Transcribe the data below verbatim from the line with "# How to Run" to the line with "defined in D1.1.*". Include both of those lines.

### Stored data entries
########

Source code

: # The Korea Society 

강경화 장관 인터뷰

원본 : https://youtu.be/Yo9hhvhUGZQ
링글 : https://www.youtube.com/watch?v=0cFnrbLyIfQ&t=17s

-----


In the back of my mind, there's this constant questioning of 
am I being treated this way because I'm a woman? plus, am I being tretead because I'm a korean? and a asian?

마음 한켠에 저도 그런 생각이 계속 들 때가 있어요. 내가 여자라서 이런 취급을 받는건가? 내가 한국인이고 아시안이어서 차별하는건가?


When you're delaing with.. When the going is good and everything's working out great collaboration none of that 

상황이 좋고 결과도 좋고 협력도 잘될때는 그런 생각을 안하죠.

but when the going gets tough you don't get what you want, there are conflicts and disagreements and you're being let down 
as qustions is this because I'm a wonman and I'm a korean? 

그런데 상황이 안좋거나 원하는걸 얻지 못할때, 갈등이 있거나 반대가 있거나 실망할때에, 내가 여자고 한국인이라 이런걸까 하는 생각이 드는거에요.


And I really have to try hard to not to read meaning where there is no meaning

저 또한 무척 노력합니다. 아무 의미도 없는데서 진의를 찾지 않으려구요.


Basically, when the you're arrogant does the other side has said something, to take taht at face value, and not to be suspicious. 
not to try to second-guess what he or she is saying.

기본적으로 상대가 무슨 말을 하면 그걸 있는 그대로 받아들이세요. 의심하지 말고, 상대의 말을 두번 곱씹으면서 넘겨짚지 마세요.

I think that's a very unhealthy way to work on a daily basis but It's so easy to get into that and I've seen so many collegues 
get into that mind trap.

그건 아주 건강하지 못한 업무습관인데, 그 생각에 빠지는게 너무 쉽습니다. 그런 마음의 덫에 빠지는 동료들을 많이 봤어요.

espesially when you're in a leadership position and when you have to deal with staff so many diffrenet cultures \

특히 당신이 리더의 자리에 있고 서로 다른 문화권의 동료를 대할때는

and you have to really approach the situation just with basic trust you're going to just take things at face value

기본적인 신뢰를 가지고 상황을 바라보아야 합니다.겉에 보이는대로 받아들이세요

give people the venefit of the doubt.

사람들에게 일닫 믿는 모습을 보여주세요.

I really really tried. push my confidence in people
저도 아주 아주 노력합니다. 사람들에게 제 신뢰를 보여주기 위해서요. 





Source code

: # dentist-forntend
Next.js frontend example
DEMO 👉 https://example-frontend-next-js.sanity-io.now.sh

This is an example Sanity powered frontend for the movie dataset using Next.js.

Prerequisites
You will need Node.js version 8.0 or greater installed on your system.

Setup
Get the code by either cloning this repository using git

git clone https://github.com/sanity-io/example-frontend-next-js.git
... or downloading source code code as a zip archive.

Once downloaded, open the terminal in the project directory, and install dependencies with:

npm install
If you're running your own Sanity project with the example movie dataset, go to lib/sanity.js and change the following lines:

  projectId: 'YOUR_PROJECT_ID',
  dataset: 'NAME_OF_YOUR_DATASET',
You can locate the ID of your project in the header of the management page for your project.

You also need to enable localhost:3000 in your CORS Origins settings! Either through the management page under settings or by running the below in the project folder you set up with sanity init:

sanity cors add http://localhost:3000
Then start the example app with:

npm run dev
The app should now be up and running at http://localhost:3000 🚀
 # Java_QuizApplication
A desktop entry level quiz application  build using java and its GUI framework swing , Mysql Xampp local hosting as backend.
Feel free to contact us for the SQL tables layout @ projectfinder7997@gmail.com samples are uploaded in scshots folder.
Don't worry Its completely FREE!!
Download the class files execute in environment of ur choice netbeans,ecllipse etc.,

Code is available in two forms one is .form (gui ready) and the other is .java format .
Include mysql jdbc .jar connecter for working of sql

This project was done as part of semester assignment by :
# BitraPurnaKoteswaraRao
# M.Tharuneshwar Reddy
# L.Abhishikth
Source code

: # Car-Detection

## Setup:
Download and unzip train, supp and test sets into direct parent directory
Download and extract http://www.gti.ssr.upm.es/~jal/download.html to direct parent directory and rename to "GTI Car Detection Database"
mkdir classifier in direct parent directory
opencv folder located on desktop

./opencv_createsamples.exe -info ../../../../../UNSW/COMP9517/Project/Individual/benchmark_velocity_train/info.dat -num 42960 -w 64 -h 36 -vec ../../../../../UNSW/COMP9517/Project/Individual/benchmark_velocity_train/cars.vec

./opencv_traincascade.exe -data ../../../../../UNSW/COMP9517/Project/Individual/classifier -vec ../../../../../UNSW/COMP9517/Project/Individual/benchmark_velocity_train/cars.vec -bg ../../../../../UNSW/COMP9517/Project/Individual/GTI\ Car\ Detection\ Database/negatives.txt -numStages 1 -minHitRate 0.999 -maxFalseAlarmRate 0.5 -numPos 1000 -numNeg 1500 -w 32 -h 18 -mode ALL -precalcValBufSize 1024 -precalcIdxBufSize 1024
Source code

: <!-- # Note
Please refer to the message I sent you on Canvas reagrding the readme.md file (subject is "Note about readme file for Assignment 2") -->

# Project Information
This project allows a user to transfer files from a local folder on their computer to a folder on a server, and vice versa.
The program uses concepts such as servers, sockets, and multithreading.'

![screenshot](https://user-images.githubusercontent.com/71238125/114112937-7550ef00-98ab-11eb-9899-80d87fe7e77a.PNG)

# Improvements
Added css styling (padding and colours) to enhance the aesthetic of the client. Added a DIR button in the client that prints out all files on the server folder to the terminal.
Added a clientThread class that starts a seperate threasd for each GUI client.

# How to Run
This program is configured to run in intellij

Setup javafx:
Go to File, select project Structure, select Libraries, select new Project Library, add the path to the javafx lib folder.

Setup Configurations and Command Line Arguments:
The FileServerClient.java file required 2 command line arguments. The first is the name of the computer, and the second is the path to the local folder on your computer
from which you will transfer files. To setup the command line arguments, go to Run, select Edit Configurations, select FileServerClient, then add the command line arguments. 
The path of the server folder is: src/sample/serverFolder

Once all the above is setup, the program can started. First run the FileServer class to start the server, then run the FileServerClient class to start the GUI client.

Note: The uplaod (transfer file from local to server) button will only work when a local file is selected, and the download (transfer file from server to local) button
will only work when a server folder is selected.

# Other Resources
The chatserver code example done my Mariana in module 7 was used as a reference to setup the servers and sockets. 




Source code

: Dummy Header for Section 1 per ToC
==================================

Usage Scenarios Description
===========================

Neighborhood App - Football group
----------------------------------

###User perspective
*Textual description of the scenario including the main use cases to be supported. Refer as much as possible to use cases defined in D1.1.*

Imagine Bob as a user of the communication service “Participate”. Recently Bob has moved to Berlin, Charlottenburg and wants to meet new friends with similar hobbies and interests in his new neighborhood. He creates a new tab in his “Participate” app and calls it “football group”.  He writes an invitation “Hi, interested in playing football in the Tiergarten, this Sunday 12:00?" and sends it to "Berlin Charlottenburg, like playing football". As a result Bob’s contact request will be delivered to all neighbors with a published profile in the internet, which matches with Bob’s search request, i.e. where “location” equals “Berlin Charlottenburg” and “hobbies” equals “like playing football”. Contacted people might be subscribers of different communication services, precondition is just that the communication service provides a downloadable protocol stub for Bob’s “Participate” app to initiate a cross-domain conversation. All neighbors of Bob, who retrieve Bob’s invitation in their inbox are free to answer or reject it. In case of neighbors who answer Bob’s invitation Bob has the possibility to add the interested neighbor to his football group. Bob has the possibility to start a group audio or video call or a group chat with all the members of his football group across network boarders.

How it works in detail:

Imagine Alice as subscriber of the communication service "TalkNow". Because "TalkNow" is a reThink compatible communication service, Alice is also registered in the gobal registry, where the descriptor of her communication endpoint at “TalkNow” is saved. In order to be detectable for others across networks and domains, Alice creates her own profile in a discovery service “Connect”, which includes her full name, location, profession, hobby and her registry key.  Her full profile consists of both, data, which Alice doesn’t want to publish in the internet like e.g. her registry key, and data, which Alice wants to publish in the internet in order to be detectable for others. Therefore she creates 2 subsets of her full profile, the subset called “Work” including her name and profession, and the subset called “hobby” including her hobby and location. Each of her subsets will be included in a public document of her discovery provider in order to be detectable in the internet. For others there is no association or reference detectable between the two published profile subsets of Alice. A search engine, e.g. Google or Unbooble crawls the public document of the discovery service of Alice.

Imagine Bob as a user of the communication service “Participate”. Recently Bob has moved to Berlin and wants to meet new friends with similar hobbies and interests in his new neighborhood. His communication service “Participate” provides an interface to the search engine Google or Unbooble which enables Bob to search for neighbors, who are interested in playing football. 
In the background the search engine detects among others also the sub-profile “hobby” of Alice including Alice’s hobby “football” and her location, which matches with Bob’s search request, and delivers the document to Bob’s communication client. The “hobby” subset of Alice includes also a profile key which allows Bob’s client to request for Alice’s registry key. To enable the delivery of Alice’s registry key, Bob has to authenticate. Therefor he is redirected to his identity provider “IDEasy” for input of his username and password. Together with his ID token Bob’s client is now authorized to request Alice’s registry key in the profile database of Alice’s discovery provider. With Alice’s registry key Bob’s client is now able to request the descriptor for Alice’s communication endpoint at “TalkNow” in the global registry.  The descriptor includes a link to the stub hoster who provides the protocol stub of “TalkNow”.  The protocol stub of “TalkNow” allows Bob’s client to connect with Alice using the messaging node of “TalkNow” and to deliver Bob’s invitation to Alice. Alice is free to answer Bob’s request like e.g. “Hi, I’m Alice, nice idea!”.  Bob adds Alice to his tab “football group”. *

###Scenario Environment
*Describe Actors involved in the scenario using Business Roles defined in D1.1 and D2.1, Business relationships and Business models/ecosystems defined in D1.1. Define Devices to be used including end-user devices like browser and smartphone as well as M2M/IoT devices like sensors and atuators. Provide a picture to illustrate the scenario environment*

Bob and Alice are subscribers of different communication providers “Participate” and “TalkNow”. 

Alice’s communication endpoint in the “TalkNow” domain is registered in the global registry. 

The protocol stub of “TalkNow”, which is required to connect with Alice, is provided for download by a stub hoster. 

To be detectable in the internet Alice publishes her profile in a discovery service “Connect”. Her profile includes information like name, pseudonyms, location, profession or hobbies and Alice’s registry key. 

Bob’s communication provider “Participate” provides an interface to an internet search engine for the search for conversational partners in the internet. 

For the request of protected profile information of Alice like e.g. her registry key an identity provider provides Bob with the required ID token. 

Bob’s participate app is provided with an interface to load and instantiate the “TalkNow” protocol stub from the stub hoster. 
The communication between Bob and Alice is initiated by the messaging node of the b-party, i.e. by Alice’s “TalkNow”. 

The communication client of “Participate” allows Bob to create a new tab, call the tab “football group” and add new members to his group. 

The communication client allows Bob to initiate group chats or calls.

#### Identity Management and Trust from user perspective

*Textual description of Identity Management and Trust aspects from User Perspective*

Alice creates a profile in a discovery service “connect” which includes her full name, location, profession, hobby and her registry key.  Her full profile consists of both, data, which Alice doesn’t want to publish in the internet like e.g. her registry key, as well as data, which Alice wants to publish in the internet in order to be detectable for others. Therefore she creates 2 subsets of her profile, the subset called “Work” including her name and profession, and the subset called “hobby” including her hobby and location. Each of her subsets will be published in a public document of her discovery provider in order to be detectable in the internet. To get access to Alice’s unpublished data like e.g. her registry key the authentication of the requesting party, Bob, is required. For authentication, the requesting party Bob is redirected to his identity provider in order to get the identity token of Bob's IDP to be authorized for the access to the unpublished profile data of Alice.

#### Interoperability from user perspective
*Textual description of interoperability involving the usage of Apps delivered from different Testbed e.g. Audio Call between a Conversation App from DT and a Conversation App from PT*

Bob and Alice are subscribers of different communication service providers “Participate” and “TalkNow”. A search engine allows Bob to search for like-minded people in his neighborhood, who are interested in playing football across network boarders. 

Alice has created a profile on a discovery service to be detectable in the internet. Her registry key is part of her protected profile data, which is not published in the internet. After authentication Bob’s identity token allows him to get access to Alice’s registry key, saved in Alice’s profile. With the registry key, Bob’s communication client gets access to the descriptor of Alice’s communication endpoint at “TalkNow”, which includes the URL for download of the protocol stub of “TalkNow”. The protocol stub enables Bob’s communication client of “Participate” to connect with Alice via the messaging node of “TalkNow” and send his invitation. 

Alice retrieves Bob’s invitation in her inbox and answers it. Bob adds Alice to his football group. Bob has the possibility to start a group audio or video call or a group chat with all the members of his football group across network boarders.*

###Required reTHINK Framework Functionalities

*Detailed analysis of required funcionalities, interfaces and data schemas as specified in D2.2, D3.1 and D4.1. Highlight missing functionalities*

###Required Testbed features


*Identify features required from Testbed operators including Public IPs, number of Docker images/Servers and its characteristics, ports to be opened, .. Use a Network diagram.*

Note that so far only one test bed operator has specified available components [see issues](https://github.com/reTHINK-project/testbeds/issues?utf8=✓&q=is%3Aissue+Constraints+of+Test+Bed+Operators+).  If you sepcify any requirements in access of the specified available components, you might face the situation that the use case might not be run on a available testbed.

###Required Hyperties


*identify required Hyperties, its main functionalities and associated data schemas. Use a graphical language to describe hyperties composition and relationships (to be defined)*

########

### RESPONSE FOR THIS EXERCISE
# How to Run
This program is configured to run in intellij

Setup javafx:
Go to File, select project Structure, select Libraries, select new Project Library, add the path to the javafx lib folder.

Setup Configurations and Command Line Arguments:
The FileServerClient.java file required 2 command line arguments. The first is the name of the computer, and the second is the path to the local folder on your computer
from which you will transfer files. To setup the command line arguments, go to Run, select Edit Configurations, select FileServerClient, then add the command line arguments. 
The path of the server folder is: src/sample/serverFolder

Once all the above is setup, the program can started. First run the FileServer class to start the server, then run the FileServerClient class to start the GUI client.

Note: The uplaod (transfer file from local to server) button will only work when a local file is selected, and the download (transfer file from server to local) button
will only work when a server folder is selected.

# Other Resources
The chatserver code example done my Mariana in module 7 was used as a reference to setup the servers and sockets. 




Source code

: Dummy Header for Section 1 per ToC
==================================

Usage Scenarios Description
===========================

Neighborhood App - Football group
----------------------------------

###User perspective
*Textual description of the scenario including the main use cases to be supported. Refer as much as possible to use cases defined in D1.1.*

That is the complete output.